Task brief:
Look below and pull out each line with the word "indexes".

(Records from a collection)
***
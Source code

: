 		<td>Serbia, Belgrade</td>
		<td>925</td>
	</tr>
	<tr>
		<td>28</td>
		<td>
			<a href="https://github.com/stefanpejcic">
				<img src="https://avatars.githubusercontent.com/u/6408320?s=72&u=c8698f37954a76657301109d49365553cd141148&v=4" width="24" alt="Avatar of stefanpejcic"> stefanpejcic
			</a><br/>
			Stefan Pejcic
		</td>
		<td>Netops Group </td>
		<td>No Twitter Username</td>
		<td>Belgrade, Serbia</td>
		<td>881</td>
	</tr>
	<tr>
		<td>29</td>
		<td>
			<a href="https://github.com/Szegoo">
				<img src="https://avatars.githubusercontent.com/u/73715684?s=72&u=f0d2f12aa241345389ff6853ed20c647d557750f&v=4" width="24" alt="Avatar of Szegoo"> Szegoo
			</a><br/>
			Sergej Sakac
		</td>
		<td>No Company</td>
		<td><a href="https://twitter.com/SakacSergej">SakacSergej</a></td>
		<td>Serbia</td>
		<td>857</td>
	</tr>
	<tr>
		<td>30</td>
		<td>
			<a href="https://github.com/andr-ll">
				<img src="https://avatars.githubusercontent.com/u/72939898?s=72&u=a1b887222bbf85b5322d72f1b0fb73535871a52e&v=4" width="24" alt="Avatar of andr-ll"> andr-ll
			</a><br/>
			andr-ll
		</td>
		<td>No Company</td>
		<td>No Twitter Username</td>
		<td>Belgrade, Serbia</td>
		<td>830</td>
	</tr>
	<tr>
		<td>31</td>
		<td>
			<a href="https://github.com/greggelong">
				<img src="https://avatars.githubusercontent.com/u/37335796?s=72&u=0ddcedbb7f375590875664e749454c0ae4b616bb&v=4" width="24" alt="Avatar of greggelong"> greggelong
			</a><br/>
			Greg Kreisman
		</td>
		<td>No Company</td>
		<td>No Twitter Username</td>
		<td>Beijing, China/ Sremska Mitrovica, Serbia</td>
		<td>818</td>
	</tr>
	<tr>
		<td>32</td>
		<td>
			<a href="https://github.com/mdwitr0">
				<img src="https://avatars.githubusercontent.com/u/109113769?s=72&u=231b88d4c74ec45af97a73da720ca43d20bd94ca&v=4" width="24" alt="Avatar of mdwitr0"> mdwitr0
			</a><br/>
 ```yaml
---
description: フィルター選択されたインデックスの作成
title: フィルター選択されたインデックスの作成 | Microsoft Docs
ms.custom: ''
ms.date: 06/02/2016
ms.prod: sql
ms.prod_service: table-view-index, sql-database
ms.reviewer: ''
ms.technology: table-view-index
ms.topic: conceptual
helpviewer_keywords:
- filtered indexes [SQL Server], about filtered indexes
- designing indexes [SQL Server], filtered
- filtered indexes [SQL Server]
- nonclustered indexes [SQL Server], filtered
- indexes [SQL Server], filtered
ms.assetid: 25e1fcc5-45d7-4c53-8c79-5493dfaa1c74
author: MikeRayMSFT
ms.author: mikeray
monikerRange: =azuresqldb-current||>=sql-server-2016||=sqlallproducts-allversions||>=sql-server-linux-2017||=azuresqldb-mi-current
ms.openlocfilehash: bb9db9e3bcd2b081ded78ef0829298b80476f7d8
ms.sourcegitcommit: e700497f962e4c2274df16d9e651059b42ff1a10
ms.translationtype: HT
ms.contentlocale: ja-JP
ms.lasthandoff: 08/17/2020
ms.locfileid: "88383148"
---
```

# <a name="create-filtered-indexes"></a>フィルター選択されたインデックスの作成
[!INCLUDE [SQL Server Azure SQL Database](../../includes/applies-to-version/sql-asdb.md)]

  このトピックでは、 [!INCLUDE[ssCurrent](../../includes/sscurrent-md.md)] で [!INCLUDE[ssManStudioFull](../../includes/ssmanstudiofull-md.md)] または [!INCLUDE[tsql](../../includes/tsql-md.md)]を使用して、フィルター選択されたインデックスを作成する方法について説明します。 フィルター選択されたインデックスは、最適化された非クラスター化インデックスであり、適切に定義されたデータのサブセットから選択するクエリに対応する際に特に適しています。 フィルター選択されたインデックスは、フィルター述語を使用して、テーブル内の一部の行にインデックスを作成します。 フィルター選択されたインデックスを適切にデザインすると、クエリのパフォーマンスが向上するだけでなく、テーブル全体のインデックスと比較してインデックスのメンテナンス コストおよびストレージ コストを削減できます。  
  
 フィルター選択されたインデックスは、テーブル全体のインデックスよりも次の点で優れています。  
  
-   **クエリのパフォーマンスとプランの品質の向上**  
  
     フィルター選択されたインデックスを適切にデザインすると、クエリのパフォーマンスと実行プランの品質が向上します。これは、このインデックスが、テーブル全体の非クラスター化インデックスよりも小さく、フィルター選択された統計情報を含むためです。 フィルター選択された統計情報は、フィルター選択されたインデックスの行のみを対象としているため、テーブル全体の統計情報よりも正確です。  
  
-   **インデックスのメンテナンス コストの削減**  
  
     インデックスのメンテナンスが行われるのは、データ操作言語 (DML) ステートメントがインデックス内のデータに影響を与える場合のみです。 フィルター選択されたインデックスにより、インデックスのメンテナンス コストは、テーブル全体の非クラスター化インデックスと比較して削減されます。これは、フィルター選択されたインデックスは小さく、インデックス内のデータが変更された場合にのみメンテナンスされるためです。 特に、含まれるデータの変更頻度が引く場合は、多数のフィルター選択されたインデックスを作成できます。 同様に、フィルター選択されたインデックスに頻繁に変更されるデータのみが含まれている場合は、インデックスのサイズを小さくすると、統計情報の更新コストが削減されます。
***
Solved problem:
- filtered indexes [SQL Server], about filtered indexes
- designing indexes [SQL Server], filtered
- filtered indexes [SQL Server]
- nonclustered indexes [SQL Server], filtered
- indexes [SQL Server], filtered
# <a name="create-filtered-indexes"></a>フィルター選択されたインデックスの作成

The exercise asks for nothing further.